Another fun bit of debugging
By joe
- 2 minutes read - 361 wordsOk … so here you are doing a code build. Your environment is all set. You have ample space. Lots of CPU, lots of RAM. All packages are up to date. You start your make. You have another window open with dstat running, just to kinda, sorta watch the system, while you are doing other things. And while you are working, you realize dstat has stopped scrolling. Strange, why would that be. Ping the machine Not responding. Ok … hmmm … it crashed? Look in the BMC SEL (our kernel dumps panic messages there). Nothing. Look at the system condition … overheating? Heck no, its actually running cool. Hmmm…. Ok. Maybe something spurious. Connect up the SOL console, watch it finish booting. Iterate. Log in 2 windows. Start dstat in one, build in another. … and … bang … Hmmm … nothing on the console … Ok, hook up icl (ipmi console logger) to it. Capture the data. Lets see what is really happening. Rinse repeat. Bang. Look in the log (ipmi console log that is, it will have everything). Nope, completely blank. /var/log/{syslog,messages} Nothing. Only happens under load? Could I have a blown CPU? I did see an EDAC memory error crop up once … ok, lets try something stupid. Something that should not work. Drop the memory frequency to lowest speed. Nope. Turn off SMT (aka HT). Nope. Ok, lets go full moron, and assume hardware is the culprit, and is somehow … somehow not triggering an MCE or EDAC subsystem. Let me remove 1/2 the memory. Why not. Can’t hurt, easy to see it it works, right? Start the build.

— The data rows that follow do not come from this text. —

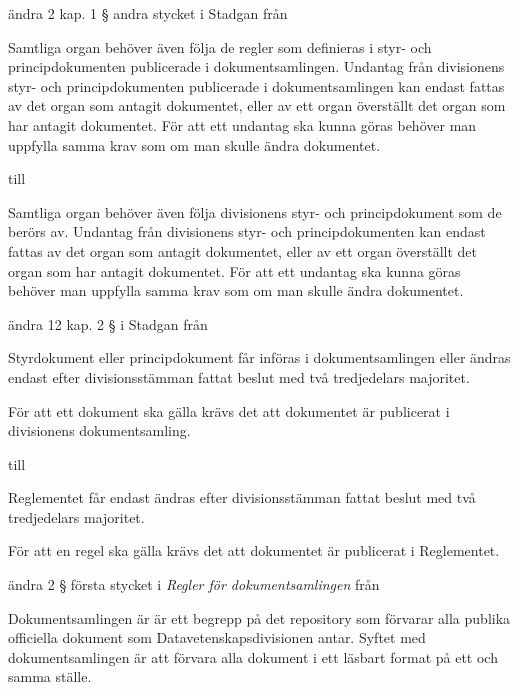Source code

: \documentclass[protokoll]{dvd}
\begin{document}
\begin{attsatser}
	\item ändra 2 kap. 1 § andra stycket i Stadgan från

	\begin{displayquote}
		Samtliga organ behöver även följa de regler som definieras i styr- och principdokumenten publicerade i dokumentsamlingen.
		Undantag från divisionens styr- och principdokumenten publicerade i dokumentsamlingen kan endast fattas av det organ som antagit dokumentet, eller av ett organ överställt det organ som har antagit dokumentet.
		För att ett undantag ska kunna göras behöver man uppfylla samma krav som om man skulle ändra dokumentet.
	\end{displayquote}

	till

	\begin{displayquote}
		Samtliga organ behöver även följa divisionens styr- och principdokument som de berörs av.
		Undantag från divisionens styr- och principdokumenten kan endast fattas av det organ som antagit dokumentet, eller av ett organ överställt det organ som har antagit dokumentet.
		För att ett undantag ska kunna göras behöver man uppfylla samma krav som om man skulle ändra dokumentet.
	\end{displayquote}

	\item ändra 12 kap. 2 § i Stadgan från

	\begin{displayquote}
		Styrdokument eller principdokument får införas i dokumentsamlingen eller ändras endast efter divisionsstämman fattat beslut med två tredjedelars majoritet.

		För att ett dokument ska gälla krävs det att dokumentet är publicerat i divisionens dokumentsamling.
	\end{displayquote}

	till

	\begin{displayquote}
		Reglementet får endast ändras efter divisionsstämman fattat beslut med två tredjedelars majoritet.

		För att en regel ska gälla krävs det att dokumentet är publicerat i Reglementet.
	\end{displayquote}

	\item ändra 2 § första stycket i \emph{Regler för dokumentsamlingen} från

	\begin{displayquote}
		Dokumentsamlingen är är ett begrepp på det repository som förvarar alla publika officiella dokument som Datavetenskapsdivisionen antar.
		Syftet med dokumentsamlingen är att förvara alla dokument i ett läsbart format på ett och samma ställe.
	\end{displayquote}


\end{attsatser}
\end{document}
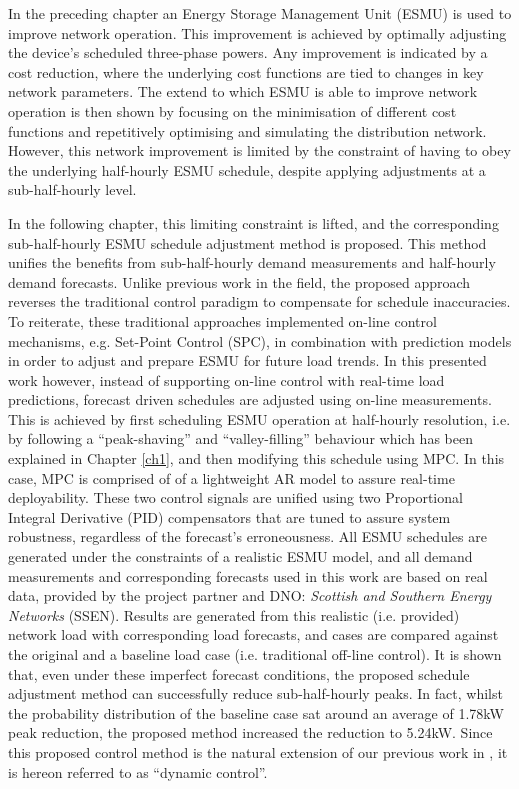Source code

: 

In the preceding chapter an Energy Storage Management Unit (ESMU) is used to improve network operation.
This improvement is achieved by optimally adjusting the device's scheduled three-phase powers.
Any improvement is indicated by a cost reduction, where the underlying cost functions are tied to changes in key network parameters.
The extend to which ESMU is able to improve network operation is then shown by focusing on the minimisation of different cost functions and repetitively optimising and simulating the distribution network.
However, this network improvement is limited by the constraint of having to obey the underlying half-hourly ESMU schedule, despite applying adjustments at a sub-half-hourly level.

In the following chapter, this limiting constraint is lifted, and the corresponding sub-half-hourly ESMU schedule adjustment method is proposed.
This method unifies the benefits from sub-half-hourly demand measurements and half-hourly demand forecasts.
Unlike previous work in the field, the proposed approach reverses the traditional control paradigm to compensate for schedule inaccuracies.
To reiterate, these traditional approaches implemented on-line control mechanisms, e.g. Set-Point Control (SPC), in combination with prediction models in order to adjust and prepare ESMU for future load trends.
In this presented work however, instead of supporting on-line control with real-time load predictions, forecast driven schedules are adjusted using on-line measurements.
This is achieved by first scheduling ESMU operation at half-hourly resolution, i.e. by following a ``peak-shaving'' and ``valley-filling'' behaviour which has been explained in Chapter \ref{ch1}, and then modifying this schedule using MPC.
In this case, MPC is comprised of of a lightweight AR model to assure real-time deployability.
These two control signals are unified using two Proportional Integral Derivative (PID) compensators that are tuned to assure system robustness, regardless of the forecast's erroneousness.
All ESMU schedules are generated under the constraints of a realistic ESMU model, and all demand measurements and corresponding forecasts used in this work are based on real data, provided by the project partner and DNO: \textit{Scottish and Southern Energy Networks} (SSEN).
Results are generated from this realistic (i.e. provided) network load with corresponding load forecasts, and cases are compared against the original and a baseline load case (i.e. traditional off-line control).
It is shown that, even under these imperfect forecast conditions, the proposed schedule adjustment method can successfully reduce sub-half-hourly peaks.
In fact, whilst the probability distribution of the baseline case sat around an average of 1.78kW peak reduction, the proposed method increased the reduction to 5.24kW.
Since this proposed control method is the natural extension of our previous work in \cite{Zangs2016}, it is hereon referred to as ``dynamic control''.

Works. Do two intensive builds at once. Works. Do 3. Works. smh. This is new memory, older board, older CPUs. Never given me a problem before. Crashed with no message whatsoever. I am going to assume something like a loading issue with the CPU. I can run this at 1/2 the ram, though I’ll probably put 1/2 of what I took out back in to check, and see if its a bad RAM, or a loading problem. Bad RAM should have triggered EDAC/MCE. Loading problem … maybe not.